Gaden Relief Projects

Helping Tibetans preserve their unique culture.


Building Healthy Communities Together
Special Zadoh Meeting with ROKPA, Seva and TRAS

Jan. 29, 2004

Present: Zasep Rinpoche, Ron (ROKPA), Maggie (Seva), Vedesh (TRAS), Isaac (ROKPA), Adriene, Deborah, Evan, Marianne, Martha, Noreen, Sharon, Jaime

Rinpoche's opening remarks

Thank you everyone for coming, I really appreciate your being here for this second meeting of the four groups who are working in the Yushu / Zadoh area. It is very good to meet together and know what each other are doing. I think in the future we could do something in Tibet together.

The Seva Eye Camp in 2001 was a success. My sister Didi was just in Tibet and people are still talking about the Eye Camp and they would like to have another Eye Camp.


1. Needs Assessments, To-date and Future

Long discussion on needs assessments

Isaac reported that an assessment was done and found many people to be suffering with: arthritis, gastrointestinal problems, gall bladder problems, ulcers, depression (described as heart pain) since the Chinese invasion.

Decision to draw up a new needs assessment with the focus being on maternal and child health. Zadoh committee will work on this and then pass it round to others for additions.
Rinpoche will ask Dr Leder all the questions on the assessment we come up with and will write down his answers so that we will have the information about the region that he has through his experience as a doctor in the region.

Suggestion that Tashi Tsering could do a survey of the needs of women and children in the area.

Akong Rinpoche says to go in "high profile" could jeopardize projects.
Decision to start a resource list and have everyone add to it. Isaac said he would do this.
2. Women's and Children's health

Many problems and little conclusive information, major concerns about infant mortality, maternal care pre and post natal as well as in relation to birth control and ongoing care of problematic menses and IUDs cause a lot of problems for women and there seems to be no solution to this available.
Ron Greenberg said that he will get us known reports re mortality and problems with women and children.

Videsh said that TRAS uses all local people to train and all project ideas come from the local community. She suggests that we find a local "women who knows" and ask her all the questions too and ask her what she would like to see happen for the health of women and children in her area.

Occupational therapy can be very helpful (handicap aids available in Vancouver and Victoria).
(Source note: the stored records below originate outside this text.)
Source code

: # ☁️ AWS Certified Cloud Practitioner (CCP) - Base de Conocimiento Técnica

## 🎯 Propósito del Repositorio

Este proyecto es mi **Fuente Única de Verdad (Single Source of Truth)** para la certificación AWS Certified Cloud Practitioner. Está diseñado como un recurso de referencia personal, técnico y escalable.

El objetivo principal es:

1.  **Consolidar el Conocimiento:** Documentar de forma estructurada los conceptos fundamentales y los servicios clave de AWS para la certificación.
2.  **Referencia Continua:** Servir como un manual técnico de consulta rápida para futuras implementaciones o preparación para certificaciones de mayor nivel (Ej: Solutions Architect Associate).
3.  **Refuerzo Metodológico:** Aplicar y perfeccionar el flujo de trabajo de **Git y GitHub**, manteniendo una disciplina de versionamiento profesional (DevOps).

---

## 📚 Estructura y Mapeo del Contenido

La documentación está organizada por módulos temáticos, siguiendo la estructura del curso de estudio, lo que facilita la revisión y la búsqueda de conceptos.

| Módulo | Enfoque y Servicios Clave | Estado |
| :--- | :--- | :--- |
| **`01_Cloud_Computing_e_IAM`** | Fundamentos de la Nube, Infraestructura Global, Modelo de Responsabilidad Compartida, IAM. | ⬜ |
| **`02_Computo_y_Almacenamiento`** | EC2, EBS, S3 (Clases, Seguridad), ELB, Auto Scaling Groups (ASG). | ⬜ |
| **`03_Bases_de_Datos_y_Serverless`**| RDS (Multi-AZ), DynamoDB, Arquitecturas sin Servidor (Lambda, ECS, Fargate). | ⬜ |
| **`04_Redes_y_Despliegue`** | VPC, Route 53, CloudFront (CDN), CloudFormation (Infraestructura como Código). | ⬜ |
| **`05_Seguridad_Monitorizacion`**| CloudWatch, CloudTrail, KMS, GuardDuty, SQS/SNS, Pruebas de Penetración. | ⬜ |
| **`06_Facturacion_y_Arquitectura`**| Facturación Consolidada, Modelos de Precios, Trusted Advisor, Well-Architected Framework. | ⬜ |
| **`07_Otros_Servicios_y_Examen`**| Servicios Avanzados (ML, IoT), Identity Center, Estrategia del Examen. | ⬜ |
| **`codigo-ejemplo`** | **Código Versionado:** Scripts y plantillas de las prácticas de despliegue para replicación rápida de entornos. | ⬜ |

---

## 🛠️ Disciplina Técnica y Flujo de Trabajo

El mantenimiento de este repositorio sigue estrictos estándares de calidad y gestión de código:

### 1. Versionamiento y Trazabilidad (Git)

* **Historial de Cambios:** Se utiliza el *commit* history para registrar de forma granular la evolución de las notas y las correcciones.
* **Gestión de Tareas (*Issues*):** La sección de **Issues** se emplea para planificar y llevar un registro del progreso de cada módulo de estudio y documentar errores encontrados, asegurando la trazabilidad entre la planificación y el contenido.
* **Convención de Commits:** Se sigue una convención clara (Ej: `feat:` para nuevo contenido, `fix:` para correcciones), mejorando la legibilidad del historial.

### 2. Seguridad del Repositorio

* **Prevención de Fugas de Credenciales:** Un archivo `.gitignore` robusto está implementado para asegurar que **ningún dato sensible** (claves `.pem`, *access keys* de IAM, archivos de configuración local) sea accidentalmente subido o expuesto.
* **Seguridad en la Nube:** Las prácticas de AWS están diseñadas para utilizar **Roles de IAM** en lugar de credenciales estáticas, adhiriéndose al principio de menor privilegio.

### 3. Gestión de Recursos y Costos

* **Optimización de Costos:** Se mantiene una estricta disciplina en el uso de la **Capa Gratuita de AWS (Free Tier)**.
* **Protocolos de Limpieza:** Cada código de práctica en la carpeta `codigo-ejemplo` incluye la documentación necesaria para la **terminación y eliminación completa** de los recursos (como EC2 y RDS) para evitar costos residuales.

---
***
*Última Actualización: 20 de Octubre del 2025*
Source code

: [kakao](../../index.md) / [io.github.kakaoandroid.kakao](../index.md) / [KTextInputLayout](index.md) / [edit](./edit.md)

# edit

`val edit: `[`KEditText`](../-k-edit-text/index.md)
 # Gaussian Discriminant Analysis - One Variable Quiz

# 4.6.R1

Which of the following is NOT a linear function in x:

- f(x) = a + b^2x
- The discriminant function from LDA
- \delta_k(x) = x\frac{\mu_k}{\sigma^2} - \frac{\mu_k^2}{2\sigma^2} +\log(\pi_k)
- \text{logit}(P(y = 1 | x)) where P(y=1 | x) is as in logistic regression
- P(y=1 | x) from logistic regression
Handicapped children might not get seen by doctors as they can not get to the doctors. Often the only time they get outside is to see the Lama

3. Working with Jinpa

Agreed that we could get good information from Tashi Tsering of the Jinpa project and perhaps work with him and support his work as he travels all over the region. Ask Tashi Tsering what he thinks about people coming to teach various parts of his training program?

Evan volunteered to get in touch with Tashi and find out what programs they have that could dovetail with Zadoh project.

4. Health Education (Nutrition, Hygiene, Sanitation)

Literacy is low so education needs to be through images and spoken words not words on paper. Basic education is a current need.

Some midwife training is going on, some through Jinpa. Traditional birthing is done by women, no men allowed.

Forty students taking medical training; what the curriculum covers is not known.

Current hygiene practices do not include hand washing.

Local concern about truck drivers bringing diseases. Little information about sexually transmitted diseases.

5. Poverty/Income Generation

Train people in India or Nepal as it is easier to travel, cheaper, less culture shock and the language is easier to learn. Could train doctors and teachers. Danger always that whatever is done is taken over by the Chinese.

Jinpa has good ways of working in Tibet.

> In the Resource section: I had also suggested the book" Disabled Village > Children" as a standard text used in international aid projects. Tashi > may also be interested in translating parts of this. > > In the Jinpa section: were we going to ask Tashi Tsering what he thought > about people coming to teach various parts of his training program?

6. Resource Material

Where There Is No Doctor in Tibetan.

Tashi Tsering would like a copy of Where There are No Women Doctors! In English is fine; he could translate it. Who will do this?

Deborah suggested the book Disabled Village Children as a standard text used in international aid projects. Tashi may also be interested in translating parts of this.

Dirty Padma/Cynthia already translated into Tibetan and available for those who can't read.

Rinpoche suggests that we give out the books to families and have them read it and talk about it at night as this is culturally a family time.


Zadoh Health Care Centre has a monk-doctor who is at the centre full time and seeing many people.

Western doctors will do clinics when they are there (going this summer).

Rokpa works well as the people know Akong Rinpoche and ask him for help and he asks them to go back to their village and put a proposal together which they do.


Thank you Rinpoche for being at this meeting and giving us your guidance.

Thanks also to Ron, Maggie, Adrienne, Isaac and Videsh for coming to the meeting representing Rokpa, Seva and Tras, we appreciate your input and look forward to working with you in the future on some of these ideas.

Thanks to Sharon for doing up the minutes and Deborah for chairing.